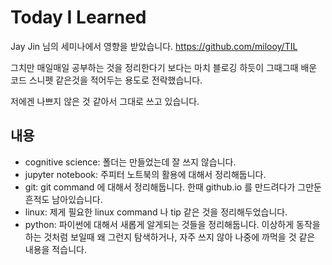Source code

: # Today I Learned
Jay Jin 님의 세미나에서 영향을 받았습니다.
https://github.com/milooy/TIL

그치만 매일매일 공부하는 것을 정리한다기 보다는 마치 블로깅 하듯이 그때그때 배운 코드 스니펫 같은것을 적어두는 용도로 전락했습니다.

저에겐 나쁘지 않은 것 같아서 그대로 쓰고 있습니다.

## 내용
* cognitive science: 폴더는 만들었는데 잘 쓰지 않습니다.
* jupyter notebook: 주피터 노트북의 활용에 대해서 정리해둡니다.
* git: git command 에 대해서 정리해둡니다. 한때 github.io 를 만드려다가 그만둔 흔적도 남아있습니다.
* linux: 제게 필요한 linux command 나 tip 같은 것을 정리해두었습니다.
* python: 파이썬에 대해서 새롭게 알게되는 것들을 정리해둡니다. 이상하게 동작을 하는 것처럼 보일때 왜 그런지 탐색하거나, 자주 쓰지 않아 나중에 까먹을 것 같은 내용을 적습니다.

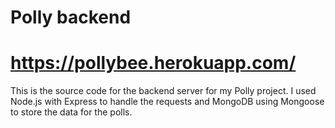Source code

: # Polly backend
# https://pollybee.herokuapp.com/

This is the source code for the backend server for my Polly project. I used Node.js with Express to handle the requests and MongoDB using Mongoose to store the data for the polls.
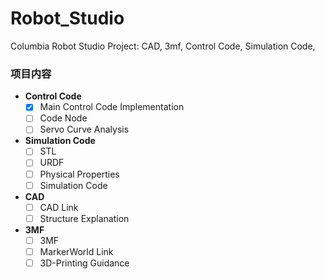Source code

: # Robot_Studio
Columbia Robot Studio Project: CAD,  3mf, Control Code, Simulation Code, 

### 项目内容
- **Control Code**
  - [x] Main Control Code Implementation
  - [ ] Code Node
  - [ ] Servo Curve Analysis

- **Simulation Code**
  - [ ] STL
  - [ ] URDF
  - [ ] Physical Properties
  - [ ] Simulation Code

- **CAD**
  - [ ] CAD Link
  - [ ] Structure Explanation

- **3MF**
  - [ ] 3MF
  - [ ] MarkerWorld Link
  - [ ] 3D-Printing Guidance
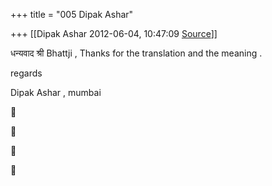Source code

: +++
title = "005 Dipak Ashar"

+++
[[Dipak Ashar	2012-06-04, 10:47:09 [Source](https://groups.google.com/g/samskrita/c/spg1ddyxW1E)]]



धन्यवाद श्री Bhattji , Thanks for the translation and the meaning .



regards



Dipak Ashar , mumbai

  
  










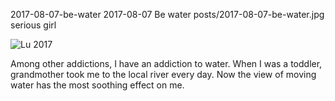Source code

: 2017-08-07-be-water
2017-08-07
Be water
posts/2017-08-07-be-water.jpg
serious girl

![Lu 2017](posts/2017-08-07-be-water.jpg)

Among other addictions, I have an addiction to water. When I was a toddler, grandmother took me to the local river every day. Now the view of moving water has the most soothing effect on me.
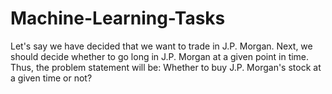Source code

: # Machine-Learning-Tasks
Let's say we have decided that we want to trade in J.P. Morgan. Next, we should decide whether to go long in J.P. Morgan at a given point in time. Thus, the problem statement will be:  Whether to buy J.P. Morgan's stock at a given time or not?
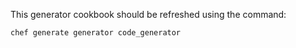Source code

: This generator cookbook should be refreshed using the command:

	chef generate generator code_generator


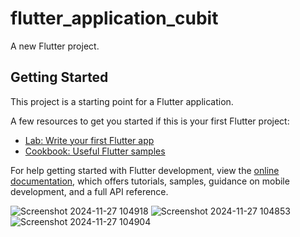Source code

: # flutter_application_cubit

A new Flutter project.

## Getting Started

This project is a starting point for a Flutter application.

A few resources to get you started if this is your first Flutter project:

- [Lab: Write your first Flutter app](https://docs.flutter.dev/get-started/codelab)
- [Cookbook: Useful Flutter samples](https://docs.flutter.dev/cookbook)

For help getting started with Flutter development, view the
[online documentation](https://docs.flutter.dev/), which offers tutorials,
samples, guidance on mobile development, and a full API reference.


![Screenshot 2024-11-27 104918](https://github.com/user-attachments/assets/47a6f4ce-df64-4115-975a-78afb95a6855)
![Screenshot 2024-11-27 104853](https://github.com/user-attachments/assets/7b997be0-61e3-4740-8e8f-0deee48119b0)
![Screenshot 2024-11-27 104904](https://github.com/user-attachments/assets/58bfc262-dfe0-4e73-8341-8e4fc7ab3570)
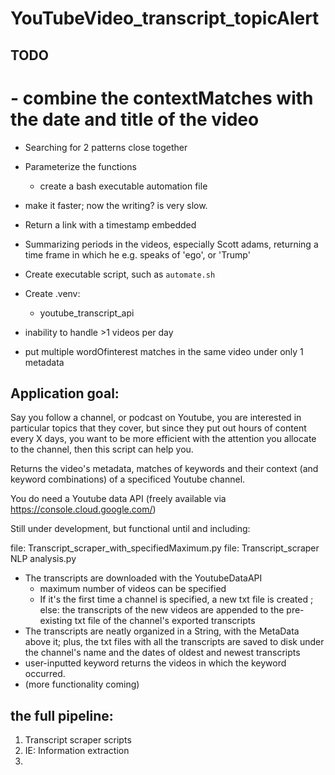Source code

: # YouTubeVideo_transcript_topicAlert


## TODO
# - combine the contextMatches with the date and title of the video
- Searching for 2 patterns close together
- Parameterize the functions
    - create a bash executable automation file 

- make it faster; now the writing? is very slow.
- Return a link with a timestamp embedded
- Summarizing periods in the videos, especially Scott adams, returning a time frame in which he e.g. speaks of 'ego', or 'Trump'
- Create executable script, such as `automate.sh`
- Create .venv:
    - youtube_transcript_api
- inability to handle >1 videos per day
- put multiple wordOfinterest matches in the same video under only 1 metadata


## Application goal:

  Say you follow a channel, or podcast on Youtube, you are interested in particular topics that they cover, but since they put out hours of content every X days, you want to be more efficient with the attention you allocate to the channel, then this script can help you.

 Returns the video's metadata, matches of keywords and their context (and keyword combinations) of a specificed Youtube channel.

 You do need a Youtube data API (freely available via https://console.cloud.google.com/)

Still under development, but functional until and including:

file: Transcript_scraper_with_specifiedMaximum.py
file: Transcript_scraper NLP analysis.py

* The transcripts are downloaded with the YoutubeDataAPI
  + maximum number of videos can be specified
  + If it's the first time a channel is specified, a new txt file is created ; else: the transcripts of the new videos are appended to the pre-existing txt file of the channel's exported transcripts
* The transcripts are neatly organized in a String, with the MetaData above it; plus, the txt files with all the transcripts are saved to disk under the channel's name and the dates of oldest and newest transcripts
* user-inputted keyword returns the videos in which the keyword occurred.
* (more functionality coming)


## the full pipeline:
1. Transcript scraper scripts
2. IE: Information extraction
3.
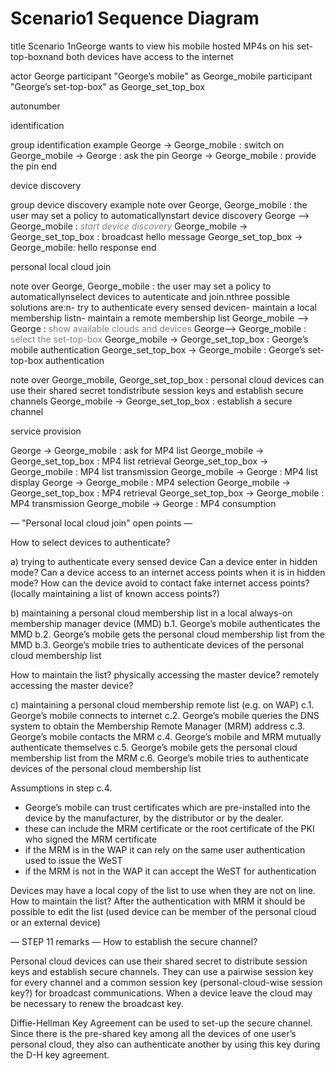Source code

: Scenario1 Sequence Diagram
==========================

<div class="uml">

title Scenario 1nGeorge wants to view his mobile hosted MP4s on his set-top-boxnand both devices have access to the internet

actor George
participant "George’s mobile" as George_mobile
participant "George’s set-top-box" as George_set_top_box

autonumber

 identification 

group identification example
 George -> George_mobile : switch on
 George_mobile -> George : ask the pin
 George -> George_mobile : provide the pin
end

 device discovery 

group device discovery example
 note over George, George_mobile : the user may set a policy to automaticallynstart device discovery
 George --> George_mobile : <font color="gray"><i>start device discovery</i></font>
 George_mobile -> George_set_top_box : broadcast hello message
 George_set_top_box -> George_mobile: hello response
end

 personal local cloud join 

note over George, George_mobile : the user may set a policy to automaticallynselect devices to autenticate and join.nthree possible solutions are:n- try to authenticate every sensed devicen- maintain a local membership listn- maintain a remote membership list
George_mobile --> George : <font color="gray">show available clouds and devices</font>
George--> George_mobile : <font color="gray">select the set-top-box</font>
George_mobile -> George_set_top_box : George’s mobile authentication
George_set_top_box -> George_mobile : George’s set-top-box authentication

note over George_mobile, George_set_top_box : personal cloud devices can use their shared secret tondistribute session keys and establish secure channels
George_mobile -> George_set_top_box : establish a secure channel

 service provision 

George -> George_mobile : ask for MP4 list
George_mobile -> George_set_top_box : MP4 list retrieval
George_set_top_box -> George_mobile : MP4 list transmission
George_mobile -> George : MP4 list display
George -> George_mobile : MP4 selection
George_mobile -> George_set_top_box : MP4 retrieval
George_set_top_box -> George_mobile : MP4 transmission
George_mobile -> George : MP4 consumption

</div>
— "Personal local cloud join" open points —

How to select devices to authenticate?

a) trying to authenticate every sensed device
 Can a device enter in hidden mode?
 Can a device access to an internet access points when it is in hidden mode?
 How can the device avoid to contact fake internet access points? (locally maintaining a list of known access points?)

b) maintaining a personal cloud membership list in a local always-on membership manager device (MMD)
 b.1. George’s mobile authenticates the MMD
 b.2. George’s mobile gets the personal cloud membership list from the MMD
 b.3. George’s mobile tries to authenticate devices of the personal cloud membership list

How to maintain the list? physically accessing the master device? remotely accessing the master device?

c) maintaining a personal cloud membership remote list (e.g. on WAP)
 c.1. George’s mobile connects to internet
 c.2. George’s mobile queries the DNS system to obtain the Membership Remote Manager (MRM) address
 c.3. George’s mobile contacts the MRM
 c.4. George’s mobile and MRM mutually authenticate themselves
 c.5. George’s mobile gets the personal cloud membership list from the MRM
 c.6. George’s mobile tries to authenticate devices of the personal cloud membership list

Assumptions in step c.4.
 - George’s mobile can trust certificates which are pre-installed into the device by the manufacturer, by the distributor or by the dealer.
 - these can include the MRM certificate or the root certificate of the PKI who signed the MRM certificate
 - if the MRM is in the WAP it can rely on the same user authentication used to issue the WeST
 - if the MRM is not in the WAP it can accept the WeST for authentication

Devices may have a local copy of the list to use when they are not on line.
 How to maintain the list? After the authentication with MRM it should be possible to edit the list (used device can be member of the personal cloud or an external device)

— STEP 11 remarks —
How to establish the secure channel?

Personal cloud devices can use their shared secret to distribute session keys and establish secure channels.
They can use a pairwise session key for every channel and a common session key (personal-cloud-wise session key?) for broadcast communications.
When a device leave the cloud may be necessary to renew the broadcast key.

Diffie-Hellman Key Agreement can be used to set-up the secure channel. Since there is the pre-shared key among all the devices of one user’s personal cloud, they also can authenticate another by using this key during the D-H key agreement.

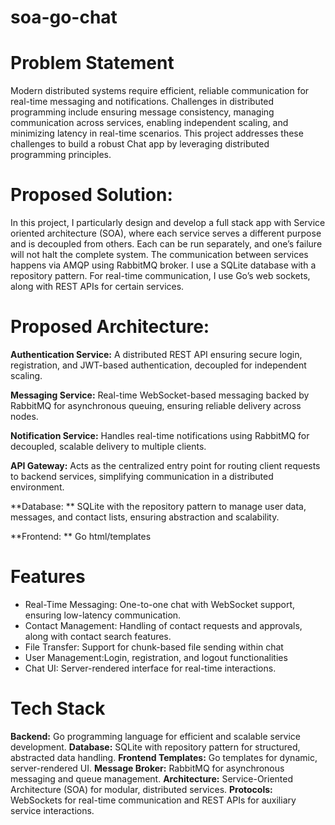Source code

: # soa-go-chat

# Problem Statement
Modern distributed systems require efficient, reliable communication for real-time messaging and notifications. Challenges in distributed programming include ensuring message consistency, managing communication across services, enabling independent scaling, and minimizing latency in real-time scenarios. This project addresses these challenges to build a robust Chat app by leveraging distributed programming principles. 

# Proposed Solution:
In this project, I particularly design and develop a full stack app with Service oriented architecture (SOA), where each service serves a different purpose and is decoupled from others. Each can be run separately, and one’s failure will not halt the complete system. The communication between services happens via AMQP using RabbitMQ broker. I use a SQLite database with a repository pattern. For real-time communication, I use Go’s web sockets, along with REST APIs for certain services.

# Proposed Architecture: 

**Authentication Service:** 
A distributed REST API ensuring secure login, registration, and JWT-based authentication, decoupled for independent scaling.

**Messaging Service:** 
Real-time WebSocket-based messaging backed by RabbitMQ for asynchronous queuing, ensuring reliable delivery across nodes.

**Notification Service:** 
Handles real-time notifications using RabbitMQ for decoupled, scalable delivery to multiple clients.

**API Gateway:** 
Acts as the centralized entry point for routing client requests to backend services, simplifying communication in a distributed environment.

**Database: **
SQLite with the repository pattern to manage user data, messages, and contact lists, ensuring abstraction and scalability.

**Frontend: **
Go html/templates

# Features
- Real-Time Messaging: One-to-one chat with WebSocket support, ensuring low-latency communication.
- Contact Management: Handling of contact requests and approvals, along with contact search features.
- File Transfer: Support for chunk-based file sending within chat
- User Management:Login, registration, and logout functionalities
- Chat UI: Server-rendered interface for real-time interactions.

# Tech Stack
**Backend:** Go programming language for efficient and scalable service development.
**Database:** SQLite with repository pattern for structured, abstracted data handling.
**Frontend Templates:** Go templates for dynamic, server-rendered UI.
**Message Broker:** RabbitMQ for asynchronous messaging and queue management.
**Architecture:** Service-Oriented Architecture (SOA) for modular, distributed services.
**Protocols:** WebSockets for real-time communication and REST APIs for auxiliary service interactions.

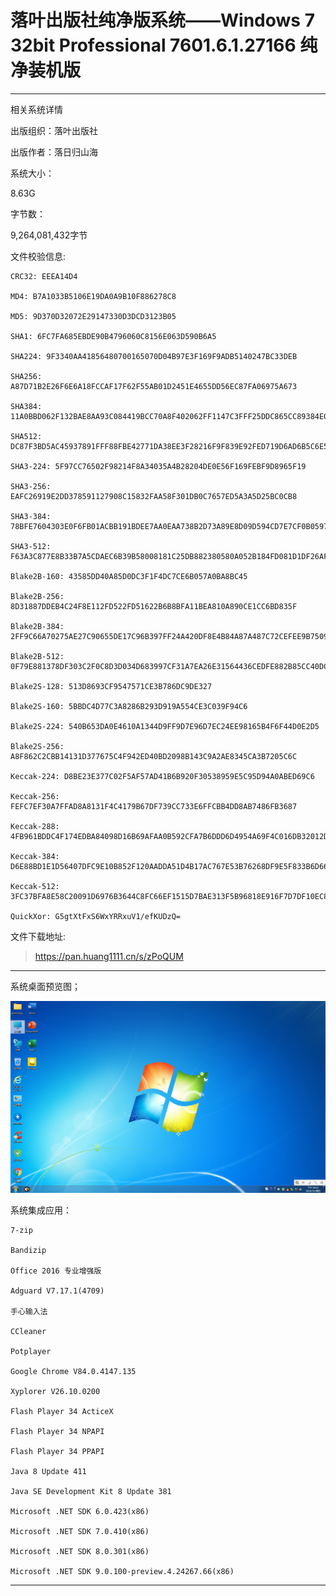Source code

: # 落叶出版社纯净版系统——Windows 7 32bit Professional 7601.6.1.27166 纯净装机版

---------------------------------

相关系统详情

出版组织：落叶出版社

出版作者：落日归山海

系统大小：

8.63G

字节数：

9,264,081,432字节

文件校验信息:

    CRC32: EEEA14D4
  
    MD4: B7A1033B5106E19DA0A9B10F886278C8
  
    MD5: 9D370D32072E29147330D3DCD3123B05
  
    SHA1: 6FC7FA685EBDE90B4796060C8156E063D590B6A5
  
    SHA224: 9F3340AA41856480700165070D04B97E3F169F9ADB5140247BC33DEB
  
    SHA256: A87D71B2E26F6E6A18FCCAF17F62F55AB01D2451E4655DD56EC87FA06975A673
  
    SHA384: 11A0BBD062F132BAE8AA93C084419BCC70A8F402062FF1147C3FFF25DDC865CC89384E0D0ECCE27E4656013E6CF67210
  
    SHA512: DC87F3BD5AC45937891FFF88FBE42771DA38EE3F28216F9F839E92FED719D6AD6B5C6E590D1188BA7932F61576E240AC873269870B896885B6BB875A23A48DD4
  
    SHA3-224: 5F97CC76502F98214F8A34035A4B28204DE0E56F169FEBF9D8965F19
  
    SHA3-256: EAFC26919E2DD378591127908C15832FAA58F301DB0C7657ED5A3A5D25BC0CB8
  
    SHA3-384: 78BFE7604303E0F6FB01ACBB191BDEE7AA0EAA738B2D73A89E8D09D594CD7E7CF0B0597D4C2EA398DF164D9F1231AB3E
  
    SHA3-512: F63A3C877E8B33B7A5CDAEC6B39B58008181C25DB882380580A052B184FD081D1DF26AFFE543BC8272A1CA906C48D30AF6C22933E19BE9F7600912F4C8DC5A38
  
    Blake2B-160: 43585DD40A85D0DC3F1F4DC7CE6B057A0BA8BC45
  
    Blake2B-256: 8D31887DDEB4C24F8E112FD522FD51622B6B8BFA11BEA810A890CE1CC6BD835F
  
    Blake2B-384: 2FF9C66A70275AE27C90655DE17C96B397FF24A420DF8E4B84A87A487C72CEFEE9B75099BDC637F6295805A5E256DC93
  
    Blake2B-512: 0F79E881378DF303C2F0C8D3D034D683997CF31A7EA26E31564436CEDFE882B85CC40DC8DC1933760953B287B7D92DCA96DDDB723F4B2AC57FC86E6D9D9DDB33

    Blake2S-128: 513D8693CF9547571CE3B786DC9DE327
  
    Blake2S-160: 5BBDC4D77C3A8286B293D919A554CE3C039F94C6
  
    Blake2S-224: 540B653DA0E4610A1344D9FF9D7E96D7EC24EE98165B4F6F44D0E2D5
  
    Blake2S-256: A8F862C2CBB14131D377675C4F942ED40BD2098B143C9A2AE8345CA3B7205C6C
  
    Keccak-224: D8BE23E377C02F5AF57AD41B6B920F30538959E5C95D94A0ABED69C6
  
    Keccak-256: FEFC7EF30A7FFAD8A8131F4C4179B67DF739CC733E6FFCBB4DD8AB7486FB3687
  
    Keccak-288: 4FB961BDDC4F174EDBA84098D16B69AFAA0B592CFA7B6DDD6D4954A69F4C016DB32012D8
  
    Keccak-384: D6E88BD1E1D56407DFC9E10B852F120AADDA51D4B17AC767E53B76268DF9E5F833B6D660E7E66D0D03B2015CECDB3D22
  
    Keccak-512: 3FC37BFA8E58C20091D6976B3644C8FC66EF1515D7BAE313F5B96818E916F7D7DF10EC85BDB155C94DD82DEA3653C70C8608A70A61874B222B91CFE15DB889C3
  
    QuickXor: G5gtXtFxS6WxYRRxuV1/efKUDzQ=

文件下载地址:

> https://pan.huang1111.cn/s/zPoQUM

---------------------------------

系统桌面预览图；

![image](/img/落叶出版社系统/1.png)

系统集成应用：

    7-zip

    Bandizip

    Office 2016 专业增强版

    Adguard V7.17.1(4709)

    手心输入法

    CCleaner

    Potplayer

    Google Chrome V84.0.4147.135

    Xyplorer V26.10.0200

    Flash Player 34 ActiceX

    Flash Player 34 NPAPI

    Flash Player 34 PPAPI

    Java 8 Update 411

    Java SE Development Kit 8 Update 381

    Microsoft .NET SDK 6.0.423(x86)

    Microsoft .NET SDK 7.0.410(x86)

    Microsoft .NET SDK 8.0.301(x86)

    Microsoft .NET SDK 9.0.100-preview.4.24267.66(x86)

---------------------------------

Your goal »
Every line in the entries that contains the word "asynchronous" should be counted, and the total stated alone.

Completed exercise »
2